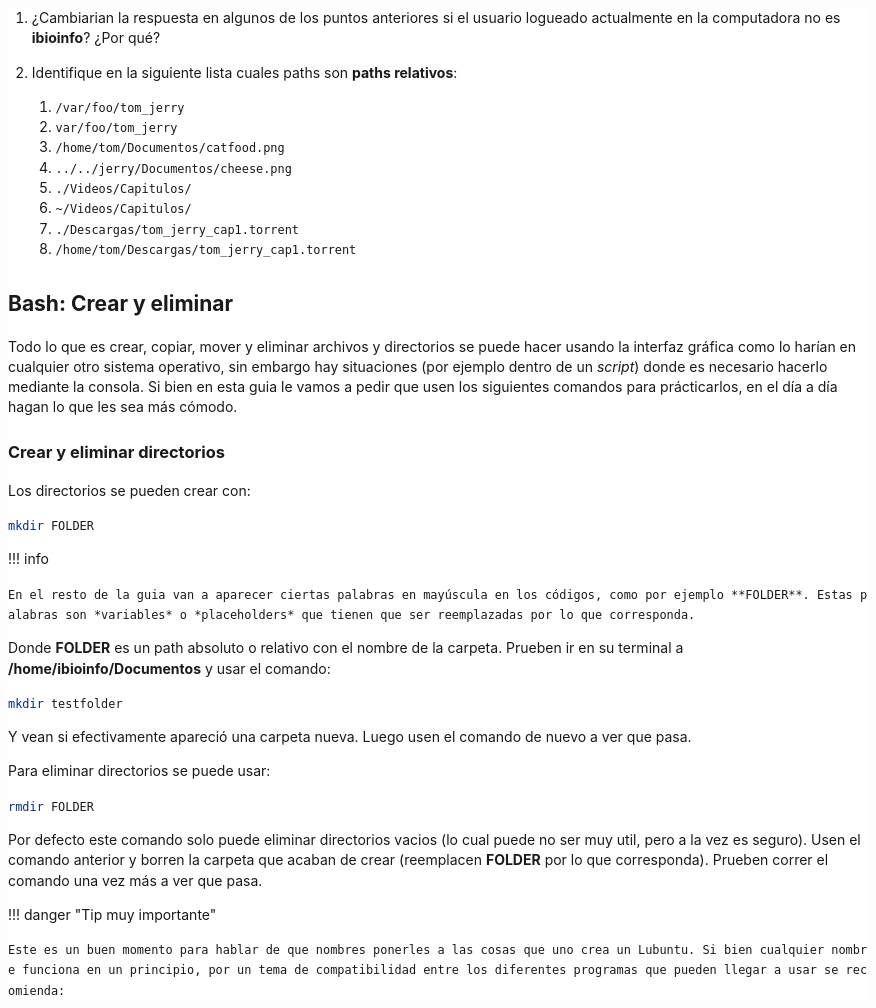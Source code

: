 1. ¿Cambiarian la respuesta en algunos de los puntos anteriores si el usuario logueado actualmente en la computadora no es **ibioinfo**? ¿Por qué?

1. Identifique en la siguiente lista cuales paths son **paths relativos**:

    1. `/var/foo/tom_jerry`
    1. `var/foo/tom_jerry`
    1. `/home/tom/Documentos/catfood.png`
    1. `../../jerry/Documentos/cheese.png`
    1. `./Videos/Capitulos/`
    1. `~/Videos/Capitulos/`
    1. `./Descargas/tom_jerry_cap1.torrent`
    1. `/home/tom/Descargas/tom_jerry_cap1.torrent`

## **Bash: Crear y eliminar**

Todo lo que es crear, copiar, mover y eliminar archivos y directorios se puede hacer usando la interfaz gráfica como lo harían en cualquier otro sistema operativo, sin embargo hay situaciones (por ejemplo dentro de un *script*) donde es necesario hacerlo mediante la consola. Si bien en esta guia le vamos a pedir que usen los siguientes comandos para prácticarlos, en el día a día hagan lo que les sea más cómodo.

### Crear y eliminar directorios

Los directorios se pueden crear con:

``` bash
mkdir FOLDER
``` 

!!! info
    
    En el resto de la guia van a aparecer ciertas palabras en mayúscula en los códigos, como por ejemplo **FOLDER**. Estas palabras son *variables* o *placeholders* que tienen que ser reemplazadas por lo que corresponda.

Donde **FOLDER** es un path absoluto o relativo con el nombre de la carpeta. Prueben ir en su terminal a **/home/ibioinfo/Documentos** y usar el comando:
``` bash
mkdir testfolder
``` 

Y vean si efectivamente apareció una carpeta nueva. Luego usen el comando de nuevo a ver que pasa.

Para eliminar directorios se puede usar:

``` bash
rmdir FOLDER
```

Por defecto este comando solo puede eliminar directorios vacios (lo cual puede no ser muy util, pero a la vez es seguro). Usen el comando anterior y borren la carpeta que acaban de crear (reemplacen **FOLDER** por lo que corresponda). Prueben correr el comando una vez más a ver que pasa.

!!! danger "Tip muy importante"

    Este es un buen momento para hablar de que nombres ponerles a las cosas que uno crea un Lubuntu. Si bien cualquier nombre funciona en un principio, por un tema de compatibilidad entre los diferentes programas que pueden llegar a usar se recomienda:
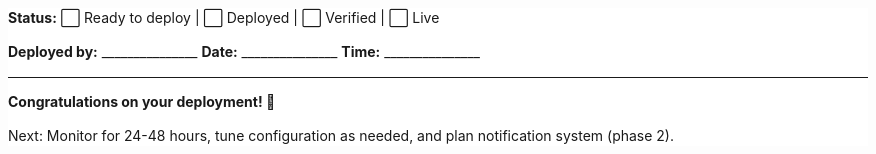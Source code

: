 **Status:** ⬜ Ready to deploy | ⬜ Deployed | ⬜ Verified | ⬜ Live

**Deployed by:** _______________
**Date:** _______________
**Time:** _______________

---

**Congratulations on your deployment! 🚀**

Next: Monitor for 24-48 hours, tune configuration as needed, and plan notification system (phase 2).
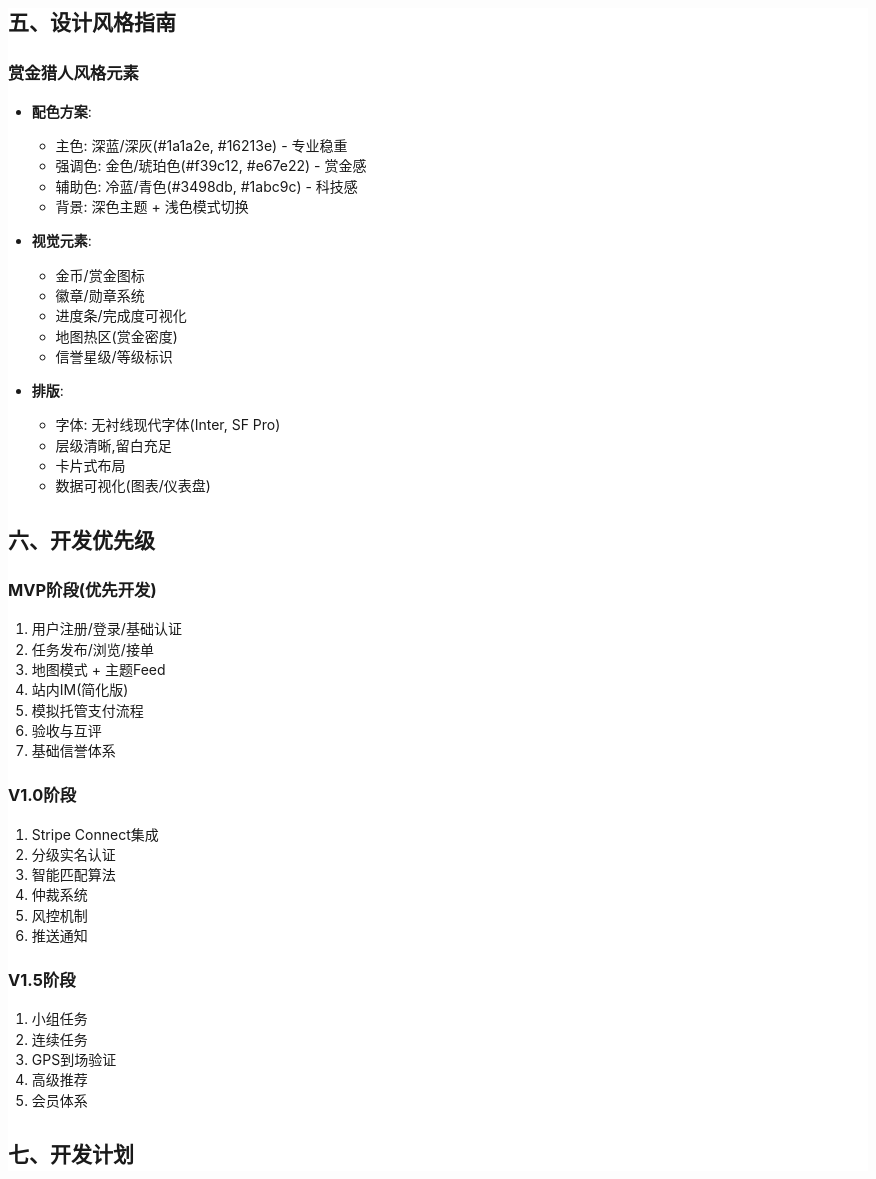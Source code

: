 ## 五、设计风格指南

### 赏金猎人风格元素
- **配色方案**:
  - 主色: 深蓝/深灰(#1a1a2e, #16213e) - 专业稳重
  - 强调色: 金色/琥珀色(#f39c12, #e67e22) - 赏金感
  - 辅助色: 冷蓝/青色(#3498db, #1abc9c) - 科技感
  - 背景: 深色主题 + 浅色模式切换

- **视觉元素**:
  - 金币/赏金图标
  - 徽章/勋章系统
  - 进度条/完成度可视化
  - 地图热区(赏金密度)
  - 信誉星级/等级标识

- **排版**:
  - 字体: 无衬线现代字体(Inter, SF Pro)
  - 层级清晰,留白充足
  - 卡片式布局
  - 数据可视化(图表/仪表盘)

## 六、开发优先级

### MVP阶段(优先开发)
1. 用户注册/登录/基础认证
2. 任务发布/浏览/接单
3. 地图模式 + 主题Feed
4. 站内IM(简化版)
5. 模拟托管支付流程
6. 验收与互评
7. 基础信誉体系

### V1.0阶段
1. Stripe Connect集成
2. 分级实名认证
3. 智能匹配算法
4. 仲裁系统
5. 风控机制
6. 推送通知

### V1.5阶段
1. 小组任务
2. 连续任务
3. GPS到场验证
4. 高级推荐
5. 会员体系

## 七、开发计划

INSTRUCTIONS TO FOLLOW = Send back every line above exactly, skipping all pictures.

RESPONSE =
Source code

: 1. ¿Cambiarian la respuesta en algunos de los puntos anteriores si el usuario logueado actualmente en la computadora no es **ibioinfo**? ¿Por qué?

1. Identifique en la siguiente lista cuales paths son **paths relativos**:

    1. `/var/foo/tom_jerry`
    1. `var/foo/tom_jerry`
    1. `/home/tom/Documentos/catfood.png`
    1. `../../jerry/Documentos/cheese.png`
    1. `./Videos/Capitulos/`
    1. `~/Videos/Capitulos/`
    1. `./Descargas/tom_jerry_cap1.torrent`
    1. `/home/tom/Descargas/tom_jerry_cap1.torrent`

## **Bash: Crear y eliminar**

Todo lo que es crear, copiar, mover y eliminar archivos y directorios se puede hacer usando la interfaz gráfica como lo harían en cualquier otro sistema operativo, sin embargo hay situaciones (por ejemplo dentro de un *script*) donde es necesario hacerlo mediante la consola. Si bien en esta guia le vamos a pedir que usen los siguientes comandos para prácticarlos, en el día a día hagan lo que les sea más cómodo.

### Crear y eliminar directorios

Los directorios se pueden crear con:

``` bash
mkdir FOLDER
``` 

!!! info
    
    En el resto de la guia van a aparecer ciertas palabras en mayúscula en los códigos, como por ejemplo **FOLDER**. Estas palabras son *variables* o *placeholders* que tienen que ser reemplazadas por lo que corresponda.

Donde **FOLDER** es un path absoluto o relativo con el nombre de la carpeta. Prueben ir en su terminal a **/home/ibioinfo/Documentos** y usar el comando:
``` bash
mkdir testfolder
``` 

Y vean si efectivamente apareció una carpeta nueva. Luego usen el comando de nuevo a ver que pasa.

Para eliminar directorios se puede usar:

``` bash
rmdir FOLDER
```

Por defecto este comando solo puede eliminar directorios vacios (lo cual puede no ser muy util, pero a la vez es seguro). Usen el comando anterior y borren la carpeta que acaban de crear (reemplacen **FOLDER** por lo que corresponda). Prueben correr el comando una vez más a ver que pasa.

!!! danger "Tip muy importante"

    Este es un buen momento para hablar de que nombres ponerles a las cosas que uno crea un Lubuntu. Si bien cualquier nombre funciona en un principio, por un tema de compatibilidad entre los diferentes programas que pueden llegar a usar se recomienda:
Source code

: **Status:** ⬜ Ready to deploy | ⬜ Deployed | ⬜ Verified | ⬜ Live

**Deployed by:** _______________
**Date:** _______________
**Time:** _______________

---

**Congratulations on your deployment! 🚀**

Next: Monitor for 24-48 hours, tune configuration as needed, and plan notification system (phase 2).
Source code

: ## 五、设计风格指南

### 赏金猎人风格元素
- **配色方案**:
  - 主色: 深蓝/深灰(#1a1a2e, #16213e) - 专业稳重
  - 强调色: 金色/琥珀色(#f39c12, #e67e22) - 赏金感
  - 辅助色: 冷蓝/青色(#3498db, #1abc9c) - 科技感
  - 背景: 深色主题 + 浅色模式切换

- **视觉元素**:
  - 金币/赏金图标
  - 徽章/勋章系统
  - 进度条/完成度可视化
  - 地图热区(赏金密度)
  - 信誉星级/等级标识

- **排版**:
  - 字体: 无衬线现代字体(Inter, SF Pro)
  - 层级清晰,留白充足
  - 卡片式布局
  - 数据可视化(图表/仪表盘)

## 六、开发优先级

### MVP阶段(优先开发)
1. 用户注册/登录/基础认证
2. 任务发布/浏览/接单
3. 地图模式 + 主题Feed
4. 站内IM(简化版)
5. 模拟托管支付流程
6. 验收与互评
7. 基础信誉体系

### V1.0阶段
1. Stripe Connect集成
2. 分级实名认证
3. 智能匹配算法
4. 仲裁系统
5. 风控机制
6. 推送通知

### V1.5阶段
1. 小组任务
2. 连续任务
3. GPS到场验证
4. 高级推荐
5. 会员体系

## 七、开发计划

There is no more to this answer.